3 December 2008

Shulamith Firestone


On the blurb of the back of Shulamith Firestone's collection of short stories, Airless spaces, the author is described as a non-professional feminist. The term "professional feminist", to my ears, sounds like an oxymoron. "Professional feminist" conjures up the picture of a power-claden, polity-making figure whose life is spelled PRUDENCE.

The stories of Airless spaces are far removed from the Professional. On the other hand, the characters of Firestone's short stories, usually residing in mental hospitals or returning from them, live in a society in which professionalism and ableness are virtues. "Pre-voc" tells the story of Brian, who lives on disability support. His rent is about to rise. In order to support himself, he has to take a job. But it is not easy to make one's way into the labor market. Brian has to prove himself able; he has to prove that he is "ready". The story raises the question: what does it mean to be ready for the labor market? What kind of persons does the labor market desire? Brians signs up for pre-vocational training. Even that is hard to accomplish, because he has to attend another form of training first. After having finished "Pre-voc" and the other stories I feel drained, sad but a little more clear-headed. This sounds paradoxical. The stories of the book depict misery and isolation, yet they are written in a deadpan, minimalist style that never sentimentalize the mental patient's or post-mental patient's struggle with his or her life.

One story revolves around Valerie Solanas.
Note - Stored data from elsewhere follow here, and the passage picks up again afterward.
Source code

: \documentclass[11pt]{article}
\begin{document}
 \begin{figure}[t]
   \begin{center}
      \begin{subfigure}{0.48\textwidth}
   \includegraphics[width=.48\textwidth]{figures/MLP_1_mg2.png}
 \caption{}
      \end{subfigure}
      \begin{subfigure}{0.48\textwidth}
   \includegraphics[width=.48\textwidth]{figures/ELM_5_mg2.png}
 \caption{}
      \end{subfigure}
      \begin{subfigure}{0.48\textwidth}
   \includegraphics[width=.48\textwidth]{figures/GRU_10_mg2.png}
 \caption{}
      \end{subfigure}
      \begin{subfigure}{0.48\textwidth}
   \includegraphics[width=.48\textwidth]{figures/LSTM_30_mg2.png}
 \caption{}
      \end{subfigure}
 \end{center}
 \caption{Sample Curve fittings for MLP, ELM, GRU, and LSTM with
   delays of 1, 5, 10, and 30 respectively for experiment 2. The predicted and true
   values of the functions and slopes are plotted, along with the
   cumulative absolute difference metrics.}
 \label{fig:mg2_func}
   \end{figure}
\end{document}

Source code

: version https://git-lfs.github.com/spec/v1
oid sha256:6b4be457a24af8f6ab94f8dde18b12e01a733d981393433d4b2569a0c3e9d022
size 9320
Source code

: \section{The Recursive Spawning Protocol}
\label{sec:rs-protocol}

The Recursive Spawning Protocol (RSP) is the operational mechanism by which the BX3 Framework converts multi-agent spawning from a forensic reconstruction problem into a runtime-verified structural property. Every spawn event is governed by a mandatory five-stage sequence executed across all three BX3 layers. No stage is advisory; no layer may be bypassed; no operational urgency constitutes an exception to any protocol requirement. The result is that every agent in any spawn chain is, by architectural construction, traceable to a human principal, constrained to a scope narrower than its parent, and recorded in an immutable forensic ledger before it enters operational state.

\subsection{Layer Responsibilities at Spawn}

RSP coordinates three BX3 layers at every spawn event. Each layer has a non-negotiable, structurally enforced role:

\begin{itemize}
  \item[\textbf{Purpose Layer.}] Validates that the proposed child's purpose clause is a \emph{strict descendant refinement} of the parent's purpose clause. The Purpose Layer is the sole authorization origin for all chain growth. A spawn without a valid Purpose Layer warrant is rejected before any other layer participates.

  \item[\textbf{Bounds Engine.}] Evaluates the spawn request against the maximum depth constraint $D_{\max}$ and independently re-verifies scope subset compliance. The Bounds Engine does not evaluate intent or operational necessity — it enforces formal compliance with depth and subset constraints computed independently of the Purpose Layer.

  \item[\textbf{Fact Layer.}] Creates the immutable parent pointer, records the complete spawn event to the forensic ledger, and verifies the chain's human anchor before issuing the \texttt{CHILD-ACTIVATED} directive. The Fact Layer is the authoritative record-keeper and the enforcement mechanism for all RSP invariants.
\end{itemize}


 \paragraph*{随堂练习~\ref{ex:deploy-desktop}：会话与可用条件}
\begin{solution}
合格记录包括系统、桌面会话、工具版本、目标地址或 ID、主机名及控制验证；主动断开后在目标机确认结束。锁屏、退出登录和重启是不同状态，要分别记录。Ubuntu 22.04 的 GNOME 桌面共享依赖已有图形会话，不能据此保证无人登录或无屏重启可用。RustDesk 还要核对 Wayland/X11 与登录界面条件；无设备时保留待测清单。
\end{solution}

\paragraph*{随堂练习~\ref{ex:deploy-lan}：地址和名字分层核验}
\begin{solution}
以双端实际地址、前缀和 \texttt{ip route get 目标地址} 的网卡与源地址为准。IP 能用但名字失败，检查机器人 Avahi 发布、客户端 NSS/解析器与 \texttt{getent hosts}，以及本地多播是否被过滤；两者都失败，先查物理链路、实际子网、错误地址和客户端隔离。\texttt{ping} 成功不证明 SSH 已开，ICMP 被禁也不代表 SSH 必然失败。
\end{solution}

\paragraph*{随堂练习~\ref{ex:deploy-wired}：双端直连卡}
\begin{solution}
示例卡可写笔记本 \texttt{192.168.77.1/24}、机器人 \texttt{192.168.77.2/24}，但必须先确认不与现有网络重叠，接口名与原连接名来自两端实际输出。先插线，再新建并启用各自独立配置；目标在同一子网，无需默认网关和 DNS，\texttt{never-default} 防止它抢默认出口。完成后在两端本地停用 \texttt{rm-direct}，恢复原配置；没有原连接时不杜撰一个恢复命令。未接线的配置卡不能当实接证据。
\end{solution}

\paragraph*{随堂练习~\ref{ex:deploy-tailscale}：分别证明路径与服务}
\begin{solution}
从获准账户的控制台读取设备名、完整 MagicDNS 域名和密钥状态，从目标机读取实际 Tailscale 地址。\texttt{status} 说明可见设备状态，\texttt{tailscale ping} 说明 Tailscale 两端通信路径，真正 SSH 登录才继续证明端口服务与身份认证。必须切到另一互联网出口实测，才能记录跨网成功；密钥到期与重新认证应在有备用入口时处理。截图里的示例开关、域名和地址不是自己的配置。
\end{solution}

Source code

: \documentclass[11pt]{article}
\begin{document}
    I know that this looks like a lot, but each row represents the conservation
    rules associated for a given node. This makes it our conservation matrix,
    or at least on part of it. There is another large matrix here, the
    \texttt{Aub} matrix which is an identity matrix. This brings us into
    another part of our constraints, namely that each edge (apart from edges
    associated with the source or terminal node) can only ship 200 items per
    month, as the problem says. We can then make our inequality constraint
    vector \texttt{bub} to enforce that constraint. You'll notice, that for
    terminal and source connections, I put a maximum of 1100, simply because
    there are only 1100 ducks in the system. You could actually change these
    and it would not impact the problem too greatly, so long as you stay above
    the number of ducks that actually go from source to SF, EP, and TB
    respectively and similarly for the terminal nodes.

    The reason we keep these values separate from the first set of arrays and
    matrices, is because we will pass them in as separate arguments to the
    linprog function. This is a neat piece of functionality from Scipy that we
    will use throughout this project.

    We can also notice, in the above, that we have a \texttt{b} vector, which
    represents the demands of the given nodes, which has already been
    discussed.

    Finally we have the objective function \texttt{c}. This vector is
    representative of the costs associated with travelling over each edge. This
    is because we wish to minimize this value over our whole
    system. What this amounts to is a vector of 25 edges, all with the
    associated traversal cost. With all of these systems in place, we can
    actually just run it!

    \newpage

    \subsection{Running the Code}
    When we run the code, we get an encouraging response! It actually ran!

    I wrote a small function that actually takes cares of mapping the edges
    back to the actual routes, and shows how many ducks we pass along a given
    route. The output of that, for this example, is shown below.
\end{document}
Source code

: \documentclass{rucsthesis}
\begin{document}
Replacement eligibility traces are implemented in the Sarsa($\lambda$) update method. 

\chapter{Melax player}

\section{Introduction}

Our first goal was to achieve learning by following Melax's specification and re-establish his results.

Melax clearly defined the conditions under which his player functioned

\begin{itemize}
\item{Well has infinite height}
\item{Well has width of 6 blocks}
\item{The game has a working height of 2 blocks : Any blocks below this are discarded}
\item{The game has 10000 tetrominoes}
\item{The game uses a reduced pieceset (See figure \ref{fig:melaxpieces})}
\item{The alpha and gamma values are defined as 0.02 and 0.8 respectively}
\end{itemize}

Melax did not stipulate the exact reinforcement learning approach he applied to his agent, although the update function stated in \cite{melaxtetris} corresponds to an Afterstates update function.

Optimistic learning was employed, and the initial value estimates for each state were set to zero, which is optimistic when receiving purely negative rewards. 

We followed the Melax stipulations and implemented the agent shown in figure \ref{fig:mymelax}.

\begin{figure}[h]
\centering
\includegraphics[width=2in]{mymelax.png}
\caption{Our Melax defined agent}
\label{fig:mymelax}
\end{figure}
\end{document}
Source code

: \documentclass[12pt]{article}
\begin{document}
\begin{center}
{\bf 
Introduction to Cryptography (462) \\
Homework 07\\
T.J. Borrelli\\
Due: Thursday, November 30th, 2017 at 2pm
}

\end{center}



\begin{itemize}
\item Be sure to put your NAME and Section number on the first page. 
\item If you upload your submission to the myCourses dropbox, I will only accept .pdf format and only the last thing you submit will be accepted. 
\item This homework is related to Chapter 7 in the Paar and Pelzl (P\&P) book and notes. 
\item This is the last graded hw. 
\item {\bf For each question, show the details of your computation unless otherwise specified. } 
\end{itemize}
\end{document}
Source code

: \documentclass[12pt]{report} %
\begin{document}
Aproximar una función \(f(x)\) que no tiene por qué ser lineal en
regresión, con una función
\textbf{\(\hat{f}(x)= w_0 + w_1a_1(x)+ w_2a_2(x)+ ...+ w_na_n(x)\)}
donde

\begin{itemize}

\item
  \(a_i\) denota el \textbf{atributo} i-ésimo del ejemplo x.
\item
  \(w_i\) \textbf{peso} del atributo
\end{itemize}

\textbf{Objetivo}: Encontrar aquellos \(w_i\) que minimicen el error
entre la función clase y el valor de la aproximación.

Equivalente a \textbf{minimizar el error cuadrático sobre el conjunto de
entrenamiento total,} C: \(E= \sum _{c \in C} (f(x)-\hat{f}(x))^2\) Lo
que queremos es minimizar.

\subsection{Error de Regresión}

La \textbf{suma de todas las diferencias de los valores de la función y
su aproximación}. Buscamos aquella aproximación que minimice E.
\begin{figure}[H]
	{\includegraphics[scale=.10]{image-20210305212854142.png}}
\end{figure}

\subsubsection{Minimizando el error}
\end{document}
The author met her, and didn't like her. She says that she didn't consider SCUM Manifesto a work of serious feminism and neither did she want to consider Solanas a fellow theoretician. Firestone is a famous second-wave feminist who wrote The Dialectics of sex, a work considered to epitomize marxist, radical feminism. But nonetheless, the portrait of Solanas is tender. Tender, and grim. Solanas is just as isolated and lonely as the other characters of the books. Firestone connects poverty, bureaucracy and loneliness in a striking, relentless way. Most of the stories are restricted to one page, perhaps just one paragraph. Firestone is one of the very few writers who manages to encapsulate a character, to strike a particular chord, in one single sentence. Where most authors wallow in endless descriptions of envioronments and psychological set-ups, Firestone captures a scene immediately, forcefully. She doesn't have to say much to depict a crisis, a change, an opportunity. The book is hard to read because it rings so true, it creeps so close to the skin of the reader.

Some time later, after I had moved to St. Mark's Place, I saw Valerie in the street. She asked me for a quarter, and I saw that she was begging. She had lost her apartment, and presumably her welfare. Later, a friend of mine who ran a store on St. Mark's Place said that Valerie had approached him for shelter. She was covered with sores, and wearing only a blanket to beg in. She had been out on the street approximately three months without shelter. Not long after that, she disappeared from the street entirely.

Airless spaces was published in 1998.